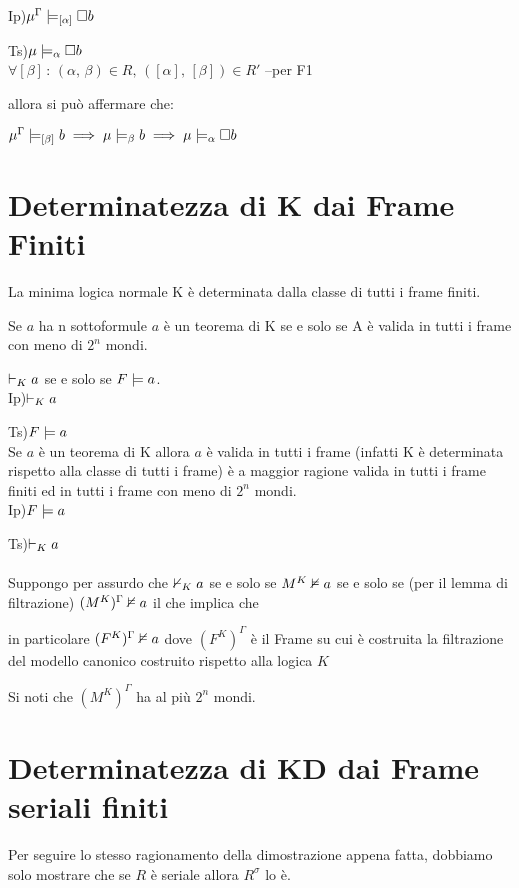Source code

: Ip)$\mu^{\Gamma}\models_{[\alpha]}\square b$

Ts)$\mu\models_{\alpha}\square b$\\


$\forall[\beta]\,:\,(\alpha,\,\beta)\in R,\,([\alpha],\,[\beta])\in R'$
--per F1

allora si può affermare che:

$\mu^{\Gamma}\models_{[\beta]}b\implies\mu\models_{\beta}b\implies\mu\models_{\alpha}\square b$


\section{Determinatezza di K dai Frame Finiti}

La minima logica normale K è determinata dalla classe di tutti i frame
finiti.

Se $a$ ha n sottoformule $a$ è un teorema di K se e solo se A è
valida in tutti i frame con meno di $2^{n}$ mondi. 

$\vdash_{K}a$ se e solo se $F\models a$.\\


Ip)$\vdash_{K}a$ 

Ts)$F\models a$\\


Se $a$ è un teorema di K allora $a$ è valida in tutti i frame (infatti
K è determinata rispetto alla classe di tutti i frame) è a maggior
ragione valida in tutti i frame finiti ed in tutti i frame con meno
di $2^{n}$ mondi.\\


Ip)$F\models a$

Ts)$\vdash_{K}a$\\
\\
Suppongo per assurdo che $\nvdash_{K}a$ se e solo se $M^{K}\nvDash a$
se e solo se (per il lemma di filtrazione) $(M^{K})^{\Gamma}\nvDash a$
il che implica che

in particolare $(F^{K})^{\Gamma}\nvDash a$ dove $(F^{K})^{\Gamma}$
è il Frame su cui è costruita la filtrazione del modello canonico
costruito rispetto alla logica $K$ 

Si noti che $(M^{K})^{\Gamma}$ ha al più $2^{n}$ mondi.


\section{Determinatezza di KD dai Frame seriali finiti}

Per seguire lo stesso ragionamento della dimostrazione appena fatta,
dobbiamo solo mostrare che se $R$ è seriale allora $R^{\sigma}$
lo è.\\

-----

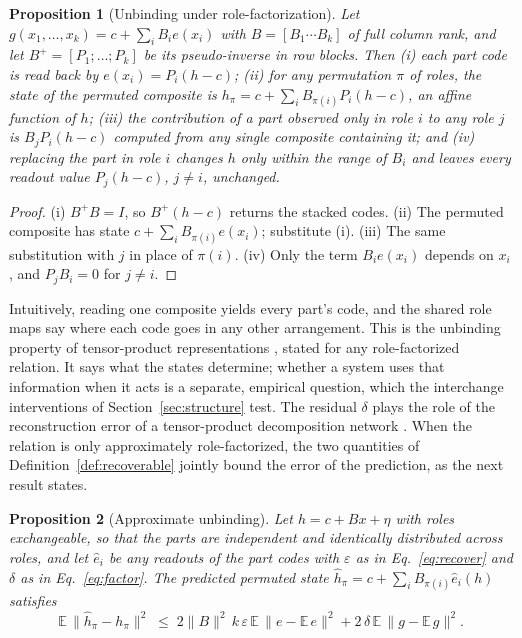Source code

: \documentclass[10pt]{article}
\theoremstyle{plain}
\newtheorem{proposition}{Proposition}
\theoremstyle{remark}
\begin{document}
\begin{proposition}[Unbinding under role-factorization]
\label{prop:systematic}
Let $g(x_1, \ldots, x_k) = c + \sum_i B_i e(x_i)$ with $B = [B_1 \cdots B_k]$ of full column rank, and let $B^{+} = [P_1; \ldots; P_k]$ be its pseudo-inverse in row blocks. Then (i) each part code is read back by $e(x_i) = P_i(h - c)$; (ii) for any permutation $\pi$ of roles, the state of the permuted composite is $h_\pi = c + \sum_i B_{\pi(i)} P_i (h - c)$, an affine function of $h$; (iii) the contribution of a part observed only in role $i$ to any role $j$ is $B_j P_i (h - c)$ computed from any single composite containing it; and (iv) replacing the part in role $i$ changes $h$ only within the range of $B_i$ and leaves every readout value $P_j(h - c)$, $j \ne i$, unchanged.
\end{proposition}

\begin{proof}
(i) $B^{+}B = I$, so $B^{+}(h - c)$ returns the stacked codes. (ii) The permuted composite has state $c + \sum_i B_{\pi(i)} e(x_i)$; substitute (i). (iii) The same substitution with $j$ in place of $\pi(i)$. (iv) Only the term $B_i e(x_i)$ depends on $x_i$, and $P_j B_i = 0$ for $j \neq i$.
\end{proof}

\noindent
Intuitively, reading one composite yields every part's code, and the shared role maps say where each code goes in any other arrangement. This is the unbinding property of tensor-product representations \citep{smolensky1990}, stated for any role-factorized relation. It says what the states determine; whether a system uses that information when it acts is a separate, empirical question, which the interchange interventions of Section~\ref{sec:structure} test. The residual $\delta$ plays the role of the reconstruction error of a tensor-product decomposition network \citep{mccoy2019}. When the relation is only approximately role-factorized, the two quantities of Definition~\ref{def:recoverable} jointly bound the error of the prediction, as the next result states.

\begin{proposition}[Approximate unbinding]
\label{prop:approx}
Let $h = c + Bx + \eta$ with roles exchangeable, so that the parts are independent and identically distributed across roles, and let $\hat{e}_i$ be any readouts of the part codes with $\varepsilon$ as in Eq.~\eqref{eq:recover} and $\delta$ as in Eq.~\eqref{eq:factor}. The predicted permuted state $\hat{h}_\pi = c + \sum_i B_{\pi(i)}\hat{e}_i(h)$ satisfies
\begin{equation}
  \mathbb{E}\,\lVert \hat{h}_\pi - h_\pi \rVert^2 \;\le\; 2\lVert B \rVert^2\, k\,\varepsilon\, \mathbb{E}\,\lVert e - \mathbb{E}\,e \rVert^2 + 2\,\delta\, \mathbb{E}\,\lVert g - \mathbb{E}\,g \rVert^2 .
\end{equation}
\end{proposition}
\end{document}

-----

Task to complete: Copy out each line of the data that includes the string "rispetto".

Output below:
K è determinata rispetto alla classe di tutti i frame) è a maggior
costruito rispetto alla logica $K$ 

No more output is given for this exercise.